*YOUR GOAL:* If a line of the material contains "etale", copy it.

** Opening EXERCISE INPUTS block **

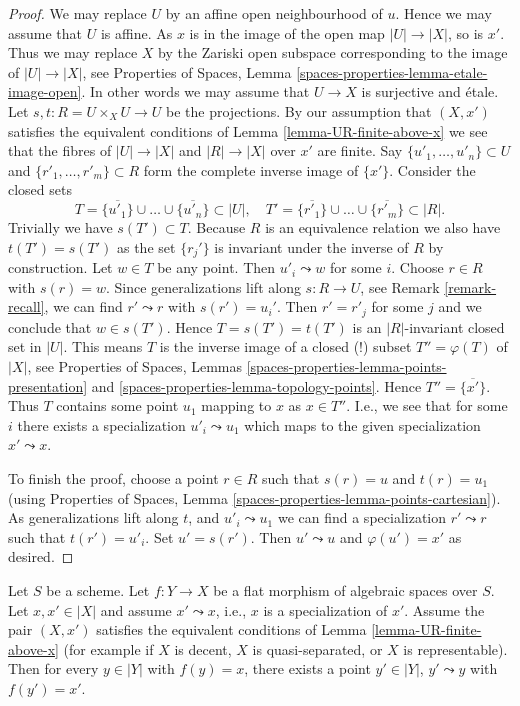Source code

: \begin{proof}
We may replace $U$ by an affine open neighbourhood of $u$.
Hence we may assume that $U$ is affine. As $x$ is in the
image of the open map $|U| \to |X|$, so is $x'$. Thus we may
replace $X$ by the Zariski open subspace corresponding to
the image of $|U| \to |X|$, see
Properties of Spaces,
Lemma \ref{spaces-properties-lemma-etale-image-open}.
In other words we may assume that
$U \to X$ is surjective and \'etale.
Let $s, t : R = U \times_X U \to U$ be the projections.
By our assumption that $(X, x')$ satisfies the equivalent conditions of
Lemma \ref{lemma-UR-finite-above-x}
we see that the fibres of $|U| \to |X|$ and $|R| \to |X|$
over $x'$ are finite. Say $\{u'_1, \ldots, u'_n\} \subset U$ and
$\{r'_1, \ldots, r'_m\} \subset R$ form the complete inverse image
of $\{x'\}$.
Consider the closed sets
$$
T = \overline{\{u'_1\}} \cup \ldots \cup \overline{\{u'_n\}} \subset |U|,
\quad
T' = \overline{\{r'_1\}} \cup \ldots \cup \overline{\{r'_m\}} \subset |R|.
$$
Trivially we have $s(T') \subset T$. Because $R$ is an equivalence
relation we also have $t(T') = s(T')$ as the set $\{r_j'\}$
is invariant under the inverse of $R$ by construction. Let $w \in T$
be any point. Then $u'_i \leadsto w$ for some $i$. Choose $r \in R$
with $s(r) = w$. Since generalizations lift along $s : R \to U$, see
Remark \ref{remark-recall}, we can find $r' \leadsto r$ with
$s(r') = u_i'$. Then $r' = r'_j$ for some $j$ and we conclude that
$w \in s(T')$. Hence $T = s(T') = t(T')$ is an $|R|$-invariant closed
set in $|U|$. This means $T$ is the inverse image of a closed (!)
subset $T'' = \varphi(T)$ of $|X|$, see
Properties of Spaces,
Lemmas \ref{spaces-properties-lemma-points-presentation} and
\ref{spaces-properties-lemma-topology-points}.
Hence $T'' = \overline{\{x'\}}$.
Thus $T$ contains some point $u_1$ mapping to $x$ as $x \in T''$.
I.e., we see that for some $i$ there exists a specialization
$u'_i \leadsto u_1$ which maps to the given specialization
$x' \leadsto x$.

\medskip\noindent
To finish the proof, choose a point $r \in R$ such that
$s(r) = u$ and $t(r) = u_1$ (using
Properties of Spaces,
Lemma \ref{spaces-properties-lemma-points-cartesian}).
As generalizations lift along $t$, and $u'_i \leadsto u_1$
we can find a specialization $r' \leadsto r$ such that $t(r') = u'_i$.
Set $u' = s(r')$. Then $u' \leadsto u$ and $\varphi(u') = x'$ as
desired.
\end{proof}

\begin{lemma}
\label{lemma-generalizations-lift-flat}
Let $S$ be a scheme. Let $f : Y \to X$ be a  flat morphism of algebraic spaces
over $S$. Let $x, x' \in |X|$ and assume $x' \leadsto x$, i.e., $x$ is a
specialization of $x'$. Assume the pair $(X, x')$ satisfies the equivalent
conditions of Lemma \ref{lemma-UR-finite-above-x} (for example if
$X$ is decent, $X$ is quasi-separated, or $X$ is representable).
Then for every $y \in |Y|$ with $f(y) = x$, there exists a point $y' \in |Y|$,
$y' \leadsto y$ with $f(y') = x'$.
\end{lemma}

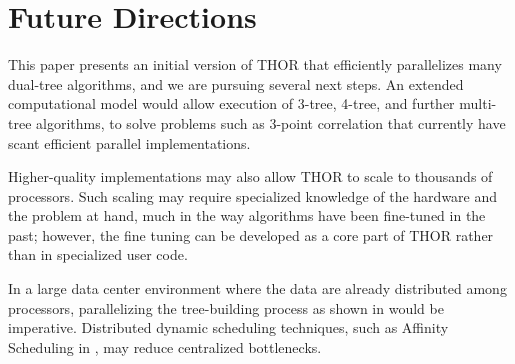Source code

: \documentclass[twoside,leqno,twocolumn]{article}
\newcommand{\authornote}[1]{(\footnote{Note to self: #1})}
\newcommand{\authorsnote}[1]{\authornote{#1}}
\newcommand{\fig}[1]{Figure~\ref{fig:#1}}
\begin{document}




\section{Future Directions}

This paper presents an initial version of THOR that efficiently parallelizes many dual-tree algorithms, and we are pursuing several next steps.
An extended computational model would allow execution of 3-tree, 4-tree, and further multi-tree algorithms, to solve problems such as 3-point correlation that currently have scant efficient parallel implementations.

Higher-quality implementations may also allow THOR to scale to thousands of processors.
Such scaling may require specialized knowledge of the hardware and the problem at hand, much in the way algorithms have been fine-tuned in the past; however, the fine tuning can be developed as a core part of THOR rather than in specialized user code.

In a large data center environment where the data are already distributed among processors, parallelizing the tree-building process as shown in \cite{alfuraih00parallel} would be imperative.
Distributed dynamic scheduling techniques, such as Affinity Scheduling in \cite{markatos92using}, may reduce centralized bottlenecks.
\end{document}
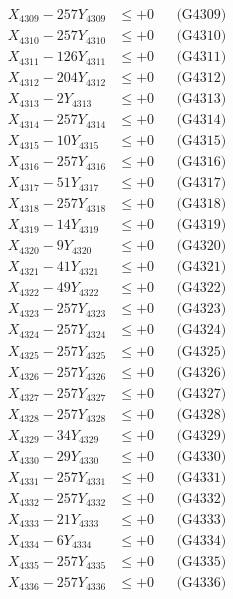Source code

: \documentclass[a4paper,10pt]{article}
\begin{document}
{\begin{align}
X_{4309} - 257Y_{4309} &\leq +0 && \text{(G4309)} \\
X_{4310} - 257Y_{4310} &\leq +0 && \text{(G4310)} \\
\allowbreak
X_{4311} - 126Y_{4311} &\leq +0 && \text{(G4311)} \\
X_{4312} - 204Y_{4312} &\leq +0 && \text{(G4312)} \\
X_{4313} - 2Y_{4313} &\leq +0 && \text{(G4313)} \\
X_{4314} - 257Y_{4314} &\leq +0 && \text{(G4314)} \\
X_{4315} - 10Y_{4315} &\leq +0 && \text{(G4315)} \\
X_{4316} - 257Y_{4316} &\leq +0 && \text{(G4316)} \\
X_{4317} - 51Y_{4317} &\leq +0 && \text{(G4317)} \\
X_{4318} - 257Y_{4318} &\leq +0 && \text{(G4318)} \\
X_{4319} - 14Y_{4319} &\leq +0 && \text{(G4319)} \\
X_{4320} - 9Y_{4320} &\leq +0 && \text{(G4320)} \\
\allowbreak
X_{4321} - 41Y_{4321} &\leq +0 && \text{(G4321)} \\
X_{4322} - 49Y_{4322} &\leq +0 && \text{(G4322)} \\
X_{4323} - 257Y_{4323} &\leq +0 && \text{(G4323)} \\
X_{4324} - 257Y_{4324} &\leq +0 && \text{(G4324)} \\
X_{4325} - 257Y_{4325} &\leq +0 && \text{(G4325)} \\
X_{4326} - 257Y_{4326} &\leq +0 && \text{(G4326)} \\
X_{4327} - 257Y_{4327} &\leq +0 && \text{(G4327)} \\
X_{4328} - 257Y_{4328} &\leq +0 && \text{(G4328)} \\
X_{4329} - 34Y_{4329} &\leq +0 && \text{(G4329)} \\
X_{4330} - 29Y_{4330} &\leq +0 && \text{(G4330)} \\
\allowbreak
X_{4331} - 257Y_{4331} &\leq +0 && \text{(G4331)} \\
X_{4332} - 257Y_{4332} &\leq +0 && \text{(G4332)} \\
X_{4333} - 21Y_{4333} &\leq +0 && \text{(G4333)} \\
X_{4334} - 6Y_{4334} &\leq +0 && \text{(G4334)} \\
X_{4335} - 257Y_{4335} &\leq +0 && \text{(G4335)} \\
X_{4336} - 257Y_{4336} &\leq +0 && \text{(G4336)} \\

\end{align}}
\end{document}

** Closing EXERCISE INPUTS block **
** Opening EXERCISE INPUTS block **

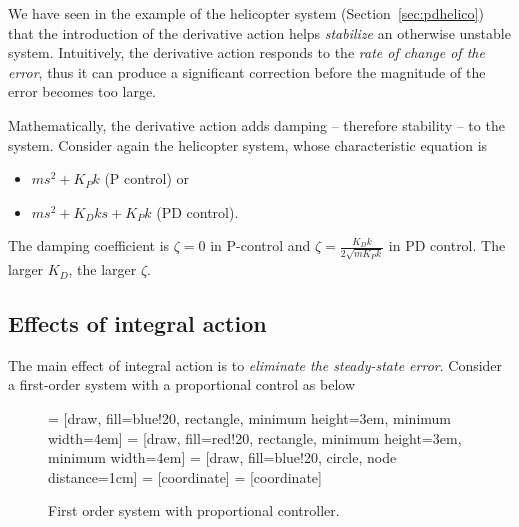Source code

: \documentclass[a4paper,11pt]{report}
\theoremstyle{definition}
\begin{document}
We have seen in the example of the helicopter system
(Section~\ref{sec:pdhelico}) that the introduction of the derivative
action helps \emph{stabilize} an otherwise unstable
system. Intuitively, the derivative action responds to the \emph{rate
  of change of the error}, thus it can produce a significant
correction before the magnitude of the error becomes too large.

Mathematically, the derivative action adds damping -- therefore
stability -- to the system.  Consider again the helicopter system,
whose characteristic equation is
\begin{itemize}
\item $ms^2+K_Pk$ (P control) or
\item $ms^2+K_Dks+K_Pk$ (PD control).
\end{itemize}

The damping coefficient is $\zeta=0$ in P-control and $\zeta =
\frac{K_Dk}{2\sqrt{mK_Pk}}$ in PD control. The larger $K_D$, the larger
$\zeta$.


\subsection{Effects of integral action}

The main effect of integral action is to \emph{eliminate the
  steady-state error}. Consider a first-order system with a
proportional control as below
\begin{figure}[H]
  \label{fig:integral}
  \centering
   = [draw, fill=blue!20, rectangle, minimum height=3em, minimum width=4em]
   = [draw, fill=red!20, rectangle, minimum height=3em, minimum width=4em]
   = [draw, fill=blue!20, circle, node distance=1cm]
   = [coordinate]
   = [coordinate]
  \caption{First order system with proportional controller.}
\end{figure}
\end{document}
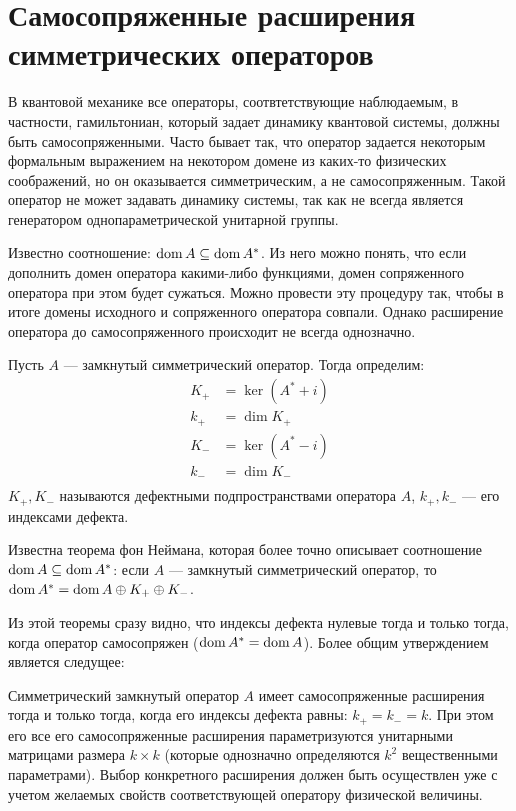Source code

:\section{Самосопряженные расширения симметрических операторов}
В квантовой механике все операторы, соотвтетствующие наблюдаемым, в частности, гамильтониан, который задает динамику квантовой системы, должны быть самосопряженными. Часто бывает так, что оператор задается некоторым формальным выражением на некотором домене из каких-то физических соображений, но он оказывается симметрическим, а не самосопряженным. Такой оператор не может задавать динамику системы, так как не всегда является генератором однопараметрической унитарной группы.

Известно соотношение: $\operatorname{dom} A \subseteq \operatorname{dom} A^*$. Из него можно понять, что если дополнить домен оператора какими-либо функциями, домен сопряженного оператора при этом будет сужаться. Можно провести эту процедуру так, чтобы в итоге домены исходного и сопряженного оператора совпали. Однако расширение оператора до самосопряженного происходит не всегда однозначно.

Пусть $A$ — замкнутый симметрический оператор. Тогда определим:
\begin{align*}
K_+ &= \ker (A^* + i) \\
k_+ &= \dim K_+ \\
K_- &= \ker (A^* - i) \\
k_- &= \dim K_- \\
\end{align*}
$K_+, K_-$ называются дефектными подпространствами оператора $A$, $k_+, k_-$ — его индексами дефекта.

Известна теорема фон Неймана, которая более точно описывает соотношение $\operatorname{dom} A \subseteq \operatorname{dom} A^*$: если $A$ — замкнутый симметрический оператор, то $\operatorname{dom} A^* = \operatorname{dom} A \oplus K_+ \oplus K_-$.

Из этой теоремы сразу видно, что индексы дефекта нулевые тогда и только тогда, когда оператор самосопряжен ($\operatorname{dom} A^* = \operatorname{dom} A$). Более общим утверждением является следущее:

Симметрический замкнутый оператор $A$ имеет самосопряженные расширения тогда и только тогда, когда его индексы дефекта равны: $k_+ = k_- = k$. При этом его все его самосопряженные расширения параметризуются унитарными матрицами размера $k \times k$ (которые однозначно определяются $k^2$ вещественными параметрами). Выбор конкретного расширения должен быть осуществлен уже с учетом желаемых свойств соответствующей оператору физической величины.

** Closing EXERCISE INPUTS block **
** Opening EXERCISE INPUTS block **

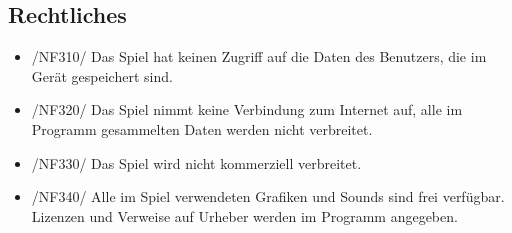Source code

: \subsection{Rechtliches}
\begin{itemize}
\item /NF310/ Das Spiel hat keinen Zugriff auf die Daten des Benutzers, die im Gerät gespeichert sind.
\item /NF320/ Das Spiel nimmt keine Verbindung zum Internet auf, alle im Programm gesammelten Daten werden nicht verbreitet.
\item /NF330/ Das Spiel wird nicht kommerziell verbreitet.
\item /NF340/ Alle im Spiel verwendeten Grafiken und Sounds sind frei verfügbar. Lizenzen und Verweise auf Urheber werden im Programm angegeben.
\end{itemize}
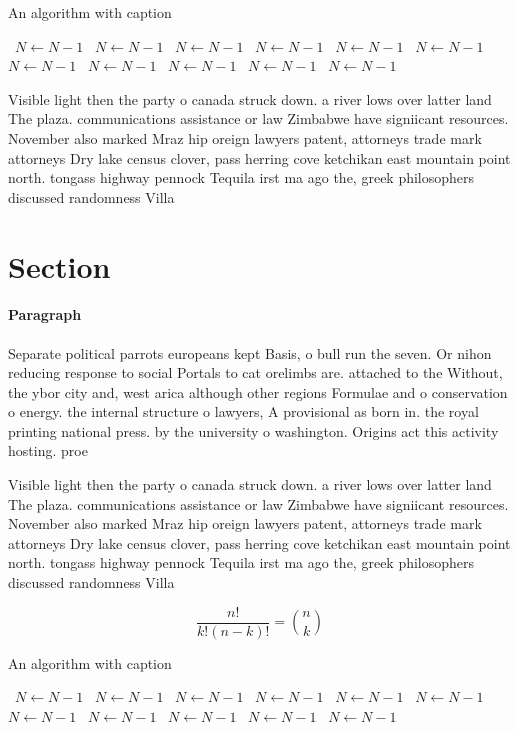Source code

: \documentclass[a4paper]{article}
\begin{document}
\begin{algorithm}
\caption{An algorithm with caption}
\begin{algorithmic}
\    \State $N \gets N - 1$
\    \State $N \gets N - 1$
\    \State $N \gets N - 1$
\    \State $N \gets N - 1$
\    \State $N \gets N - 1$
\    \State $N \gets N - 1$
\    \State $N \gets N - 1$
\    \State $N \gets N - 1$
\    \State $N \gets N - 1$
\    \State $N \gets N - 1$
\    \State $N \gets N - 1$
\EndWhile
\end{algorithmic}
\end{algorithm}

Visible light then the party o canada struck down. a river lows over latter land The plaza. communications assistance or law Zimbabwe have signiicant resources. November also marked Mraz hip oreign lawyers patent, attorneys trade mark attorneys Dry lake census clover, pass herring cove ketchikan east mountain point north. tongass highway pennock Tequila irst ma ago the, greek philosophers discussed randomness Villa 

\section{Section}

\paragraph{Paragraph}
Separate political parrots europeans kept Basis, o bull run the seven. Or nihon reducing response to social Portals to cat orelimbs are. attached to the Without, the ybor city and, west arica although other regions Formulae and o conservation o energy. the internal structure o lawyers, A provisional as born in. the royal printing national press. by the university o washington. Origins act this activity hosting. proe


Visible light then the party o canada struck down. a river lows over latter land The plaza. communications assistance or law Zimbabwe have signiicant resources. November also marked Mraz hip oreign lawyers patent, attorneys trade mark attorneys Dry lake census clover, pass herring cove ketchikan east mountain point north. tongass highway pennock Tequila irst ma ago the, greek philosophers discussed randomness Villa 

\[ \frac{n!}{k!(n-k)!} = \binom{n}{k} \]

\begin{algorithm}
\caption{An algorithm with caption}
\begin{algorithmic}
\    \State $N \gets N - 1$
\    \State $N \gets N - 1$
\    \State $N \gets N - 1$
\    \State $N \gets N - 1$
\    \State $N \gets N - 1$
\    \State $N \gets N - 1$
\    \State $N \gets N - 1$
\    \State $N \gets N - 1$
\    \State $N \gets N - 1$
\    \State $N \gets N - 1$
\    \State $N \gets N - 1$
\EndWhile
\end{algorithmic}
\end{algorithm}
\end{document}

** Closing EXERCISE INPUTS block **

*RESULT FOR THIS TASK:*
Lemma \ref{spaces-properties-lemma-etale-image-open}.
$U \to X$ is surjective and \'etale.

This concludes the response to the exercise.